Przyznam szczerze, że sięgając po tę książkę, nie do końca wiedziałam czego się spodziewać. Mogłam trafić na ckliwy romans lub na historię bez polotu o chęci zmiany na lepsze. I powiem, że się mile zaskoczyłam, a przy tym świetnie ubawiłam.
Elle Kennedy trzyma poziom, a do tego raczy nas świetnym humorem. Nie mówiąc o małomiasteczkowym klimacie, który wprawia w błogi nastrój i aż ma się ochotę tam pojechać. To też dawka romansu z morałem oraz historia drugiej szansy.

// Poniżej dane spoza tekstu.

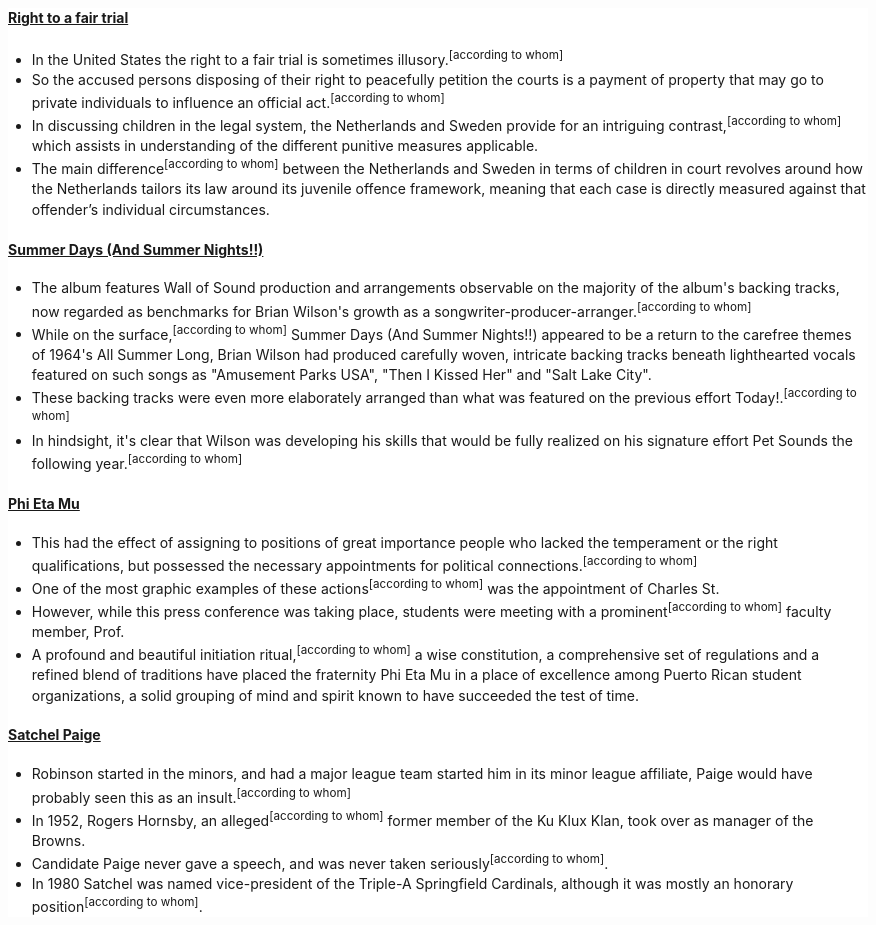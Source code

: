 #### <a href="https://en.wikipedia.org/wiki/Right_to_a_fair_trial">Right to a fair trial</a>
- In the United States the right to a fair trial is sometimes illusory.<sup>[according to whom]</sup>
- So the accused persons disposing of their right to peacefully petition the courts is a payment of property that may go to private individuals to influence an official act.<sup>[according to whom]</sup>
- In discussing children in the legal system, the Netherlands and Sweden provide for an intriguing contrast,<sup>[according to whom]</sup> which assists in understanding of the different punitive measures applicable.
- The main difference<sup>[according to whom]</sup> between the Netherlands and Sweden in terms of children in court revolves around how the Netherlands tailors its law around its juvenile offence framework, meaning that each case is directly measured against that offender’s individual circumstances.

#### <a href="https://en.wikipedia.org/wiki/Summer_Days_(And_Summer_Nights!!)">Summer Days (And Summer Nights!!)</a>
- The album features Wall of Sound production and arrangements observable on the majority of the album's backing tracks, now regarded as benchmarks for Brian Wilson's growth as a songwriter-producer-arranger.<sup>[according to whom]</sup>
- While on the surface,<sup>[according to whom]</sup> Summer Days (And Summer Nights!!) appeared to be a return to the carefree themes of 1964's All Summer Long, Brian Wilson had produced carefully woven, intricate backing tracks beneath lighthearted vocals featured on such songs as "Amusement Parks USA", "Then I Kissed Her" and "Salt Lake City".
- These backing tracks were even more elaborately arranged than what was featured on the previous effort Today!.<sup>[according to whom]</sup>
- In hindsight, it's clear that Wilson was developing his skills that would be fully realized on his signature effort Pet Sounds the following year.<sup>[according to whom]</sup>

#### <a href="https://en.wikipedia.org/wiki/Phi_Eta_Mu">Phi Eta Mu</a>
- This had the effect of assigning to positions of great importance people who lacked the temperament or the right qualifications, but possessed the necessary appointments for political connections.<sup>[according to whom]</sup>
- One of the most graphic examples of these actions<sup>[according to whom]</sup> was the appointment of Charles St.
- However, while this press conference was taking place, students were meeting with a prominent<sup>[according to whom]</sup> faculty member, Prof.
- A profound and beautiful initiation ritual,<sup>[according to whom]</sup> a wise constitution, a comprehensive set of regulations and a refined blend of traditions have placed the fraternity Phi Eta Mu in a place of excellence among Puerto Rican student organizations, a solid grouping of mind and spirit known to have succeeded the test of time.

#### <a href="https://en.wikipedia.org/wiki/Satchel_Paige">Satchel Paige</a>
- Robinson started in the minors, and had a major league team started him in its minor league affiliate, Paige would have probably seen this as an insult.<sup>[according to whom]</sup>
- In 1952, Rogers Hornsby, an alleged<sup>[according to whom]</sup> former member of the Ku Klux Klan, took over as manager of the Browns.
- Candidate Paige never gave a speech, and was never taken seriously<sup>[according to whom]</sup>.
- In 1980 Satchel was named vice-president of the Triple-A Springfield Cardinals, although it was mostly an honorary position<sup>[according to whom]</sup>.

Genevieve West wraca do Avalon Bay na pogrzeb matki po długiej nieobecności i wszystko wskazuje na to, że zostanie na dłużej. Po prośbie taty musi zrewidować swoje plany, a stara miłość także nie daje o sobie zapomnieć. Chwilowo ma zająć się biurem w zakładzie ojca, a także pomóc mu w ogarnięciu domu do sprzedaży. Ponadto zamierza żyć jak przykładna dziewczynka, by pozbyć się wyrobionej od dziecka łatki łobuziary. Co nie jest proste, gdy w pobliżu kręci się jej były, Evan Hartley. Czy jej się to uda? To musicie zobaczyć sami.
Ta dwójka to istny dynamit, oboje się niezdrowo nakręcają, przez co pakują się w kłopoty. Nie mówiąc o tym, że nie mogą bez siebie żyć, co tylko zwiększyło dynamikę akcji . Nigdy nie wiedziałam, na co wpadnie Evan, albo co wymyśli Gen, byleby trzymać go na dystans. Przy nich po prostu nie było nudy. Jednak nie zapominajmy o pobocznych bohaterach, co prawda brat Evana, Cooper strasznie mnie wkurzał swoim moralizowaniem i tym, jaki był niemiły dla Gen. To taki duży dzieciak, który non stop marudził, a jego dziewczyna Mac wciąż go uspokajała. Mimo to nie zepsuł mi on radości z czytania, bo inni towarzysze głównych bohaterów skutecznie odwracali moją uwagę. Każdy z nich się wyróżniał czymś innym i miał jakiś wkład w życie Gen i Evana. Zarówno dobry jak i zły.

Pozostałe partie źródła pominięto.